Three Imaginary Girls

Seattle's Indie-Pop Press – Music Reviews, Film Reviews, and Big Fun

Lisa Dank photo by Blush Photo

As the final days of 2009 are approaching, music writers are regularly asked for their predictions of the upcoming year. Right now, the artist in Seattle who excites me the most and I believe has the most potential for an explosive 2010 is Lisa Dank. She is the closest thing to a legitimate pop star from the Northwest, but still maintains something of a DIY aesthetic. That she is able to combine the two seemingly mutually exclusive ideas and has a knack for putting together catchy pop songs is part of what makes her so interesting and exciting to me.

Lisa Dank is actually Juliane Popelka, a dancer and singer who began doing both dancing and singing at an early age. After moving here from South America, it was in Seattle, though, where she found her biggest encouragement, making friends with several key members of the hip hop scene as well as impressing people at open mic nights at Café Racer in Ravenna. After her first performance there, she said she was asked by the host to return each week with a new song, according to what she told me in an interview over drinks and sushi at a popular Capitol Hill bar. She was also briefly the singer in a rock band called The Horde and the Harem.
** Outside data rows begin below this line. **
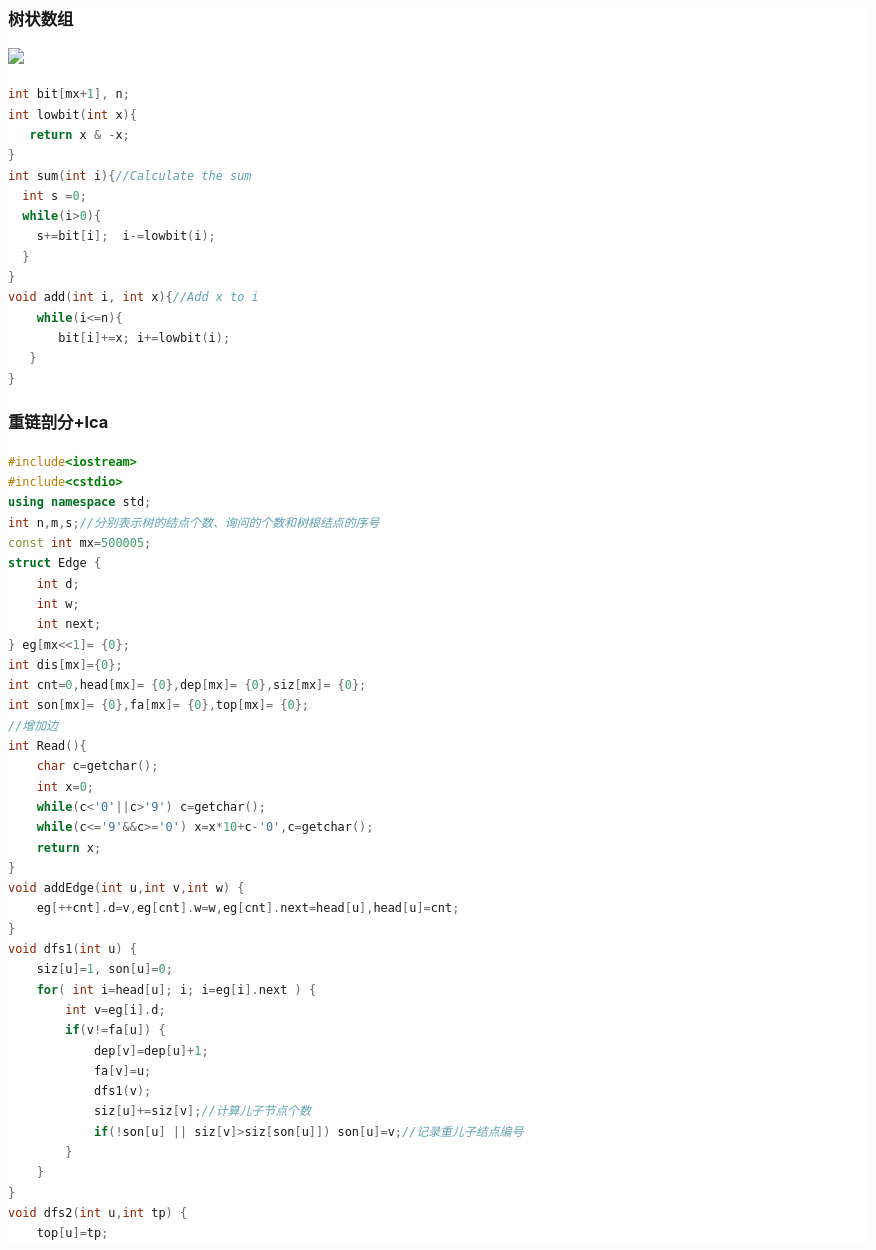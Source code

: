### 树状数组

![](https://i.loli.net/2020/04/02/LiM8J95WDxcpCd6.png)

```c++
int bit[mx+1], n;
int lowbit(int x){
   return x & -x;
}
int sum(int i){//Calculate the sum
  int s =0;
  while(i>0){
    s+=bit[i];  i-=lowbit(i);
  }
}
void add(int i, int x){//Add x to i
    while(i<=n){
       bit[i]+=x; i+=lowbit(i);
   }
}
```

### 重链剖分+lca

```c++
#include<iostream>
#include<cstdio>
using namespace std;
int n,m,s;//分别表示树的结点个数、询问的个数和树根结点的序号
const int mx=500005;
struct Edge {
	int d;
	int w;
	int next;
} eg[mx<<1]= {0};
int dis[mx]={0};
int cnt=0,head[mx]= {0},dep[mx]= {0},siz[mx]= {0};
int son[mx]= {0},fa[mx]= {0},top[mx]= {0};
//增加边
int Read(){
	char c=getchar();
	int x=0;
	while(c<'0'||c>'9') c=getchar();
	while(c<='9'&&c>='0') x=x*10+c-'0',c=getchar();
	return x;
}
void addEdge(int u,int v,int w) {
	eg[++cnt].d=v,eg[cnt].w=w,eg[cnt].next=head[u],head[u]=cnt;
}
void dfs1(int u) {
	siz[u]=1, son[u]=0;
	for( int i=head[u]; i; i=eg[i].next ) {
		int v=eg[i].d;
		if(v!=fa[u]) {
			dep[v]=dep[u]+1;
			fa[v]=u;
			dfs1(v);
			siz[u]+=siz[v];//计算儿子节点个数
			if(!son[u] || siz[v]>siz[son[u]]) son[u]=v;//记录重儿子结点编号
		}
	}
}
void dfs2(int u,int tp) {
	top[u]=tp;
```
Dank is finishing up recording her debut album, which she hopes to have out in the spring and is, she said, about two-thirds finished with recording. She called it a “pop album for girls who used to listen to N’SYNC and now smoke weed.” It’ll be released by the Seattle independent label Analog Arkives, who also have local, neo-goth rockers Romance on their roster and have distribution through Red Eye, which also puts out the music of other larger independent labels like Luaka Bop, Yep Rock and Dap Tone. Of landing with Analog Arkives, she said, “This [guy from a] record label saw me dancing one night and I thought I’d never hear from him again but he hit me up within a week. I showed up to the interview with him…he said ‘I don’t know who you are but I believe in you’ and signed me on the spot.”

Her live shows feature a DJ, backup dancers, matching costumes and her own “hype man” to sing backup underneath of her harmonies. They are a wild time with a carefully choreographed numbers and overtly sexual themes (even if her lyrics are less so), bringing to mind a Truth or Dare-era Madonna. If Madonna ever had to worry about getting her own flyers printed and put up by her and available and willing friends.

She has built a lot of friendships and partnerships who have given her beats for free or very inexpensively, betting on her potential and establishing a rapport and friendship with a lot of talented producers. The most well-known song in her catalogue right now is called “Lazer Dome”, a catchy, just-under-3 minute song full of overt innuendo that has Dank pining for an absent and distant lover. It has a big hook in the chorus and gets stuck in your head easily. Right now, she says, that is the likely title track of her forthcoming album.

Photo by Blush Photo

She also quit a steady day job working as an accountant to focus exclusively on her music. It’s a risky choice, especially in this economic reality – but she hasn’t looked back, telling me, “this is going to sound corny, but I read this journal it had some inspiration quotes and one of them was ‘leap and the net will appear’. At the time, a band found me on MySpace and wanted to take me on tour with them. I decided ‘I’m going to do that’ and I leapt. It changed everything. It took me into a really uncomfortable place, but it was awesome. I’m experiencing a lot more now.” The band that took her on tour was a Seattle electronic band called Wunderbugg. Next year, Dank hopes to bring her own dancers (who are called The White Widow Dancers) and DJ on tour with her.

Although she’s grateful for friends who have been generous with their support and talent, especially pointing out that making pop music in a city with a historically prominent rock scene and a fast-rising hip hop community can be difficult, she’s still forging ahead fearlessly, telling me, “I’m going to make music I like. Fuck the bullshit if it doesn’t fit into a certain genre. I’m just going to do it and fit into weird little bills with hip hop people because that’s my community. I’m going to keep doing it and mixing it up.”

As Dank’s profile rises, she is beginning to headline higher profile shows, with her first major test being this Thursday (December 17) at Nectar. When asked how this show will be different from her previous efforts, she said, “It’ll be different because I’m getting better and I’m creating more. For most of the past year I was using other people’s crowds or having other people help me out. This is the first time that I’m doing it by myself… I’m making myself known as my own spectacle and I’m not a cohort of someone else; I’m not a just minor degree from Mad Rad, I’m not just that girl who’s always dancing at Champagne Champagne shows. I’m Lisa Dank and I put on a dope show.”